Biden went on to note that both the U.S. and Canada were also major producers of wheat and that there had been discussions about increasing production and distribution of foodstuffs to alleviate the impending shortages. He also noted discussions with European nations about ending certain trade restrictions on food and wheat to better address the problem.
G7 Leaders to address “global food security crisis”
As Biden noted, the threat of food shortages is indeed very “real,” though The Hill pointed out that the worst effects will likely be felt by nations in Africa and the Middle East who tend to be the primary recipients of wheat exports from Russia and Ukraine. However, the effects will also be felt to some extent in the rest of Europe and America as well.
That said, a statement released by the G7 Leaders made mention of the fact that the “war places global food security under increased pressure” and that the group was prepared to “do what is necessary to prevent and respond to the evolving global food security crisis.”
That would include additional support for agricultural production in other nations and increased donations to various international organizations that are already working to address global food insecurities and shortages.
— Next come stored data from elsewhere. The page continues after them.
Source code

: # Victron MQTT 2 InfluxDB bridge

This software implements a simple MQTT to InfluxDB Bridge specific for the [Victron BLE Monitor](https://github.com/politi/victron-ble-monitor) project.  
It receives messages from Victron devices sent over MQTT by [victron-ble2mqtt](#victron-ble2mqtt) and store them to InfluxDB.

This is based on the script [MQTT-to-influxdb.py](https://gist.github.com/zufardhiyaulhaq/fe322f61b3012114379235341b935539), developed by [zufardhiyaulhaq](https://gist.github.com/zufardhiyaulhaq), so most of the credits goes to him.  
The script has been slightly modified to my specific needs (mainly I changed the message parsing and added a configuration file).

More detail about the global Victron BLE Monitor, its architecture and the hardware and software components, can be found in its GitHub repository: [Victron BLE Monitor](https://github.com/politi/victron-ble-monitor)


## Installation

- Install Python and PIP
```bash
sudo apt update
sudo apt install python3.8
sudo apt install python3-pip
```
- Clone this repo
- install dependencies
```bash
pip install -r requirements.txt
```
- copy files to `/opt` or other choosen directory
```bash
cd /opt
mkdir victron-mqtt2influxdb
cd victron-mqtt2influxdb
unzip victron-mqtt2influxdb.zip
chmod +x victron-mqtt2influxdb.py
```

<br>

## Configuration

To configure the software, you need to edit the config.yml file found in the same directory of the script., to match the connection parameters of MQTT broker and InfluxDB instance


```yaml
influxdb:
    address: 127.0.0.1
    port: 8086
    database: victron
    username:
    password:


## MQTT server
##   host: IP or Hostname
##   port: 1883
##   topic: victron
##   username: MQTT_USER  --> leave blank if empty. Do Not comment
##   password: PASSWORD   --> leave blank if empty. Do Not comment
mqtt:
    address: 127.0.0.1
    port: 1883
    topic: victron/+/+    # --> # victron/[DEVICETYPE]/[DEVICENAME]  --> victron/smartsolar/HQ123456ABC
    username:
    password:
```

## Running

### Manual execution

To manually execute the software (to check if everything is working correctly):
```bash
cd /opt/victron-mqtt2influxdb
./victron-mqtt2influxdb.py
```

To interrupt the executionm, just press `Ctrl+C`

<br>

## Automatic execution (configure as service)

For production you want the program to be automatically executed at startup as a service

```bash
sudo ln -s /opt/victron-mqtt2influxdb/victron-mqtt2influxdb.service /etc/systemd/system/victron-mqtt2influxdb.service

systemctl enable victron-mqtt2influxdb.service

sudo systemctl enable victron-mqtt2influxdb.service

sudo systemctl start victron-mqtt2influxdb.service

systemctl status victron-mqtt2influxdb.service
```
Agreement with European Union
Likewise, in a joint statement from President Biden and European Union President Ursula von der Leyen, the threat of reduced wheat production and global food shortages was among the several topics that were addressed.
That statement said, “In order to prevent a potential food crisis triggered by price hikes and disruptions to food supply sparked by Putin’s war in Ukraine, we intend to redouble our combined efforts to increase global food security and provide direct food aid, where warranted, to our partners worldwide.”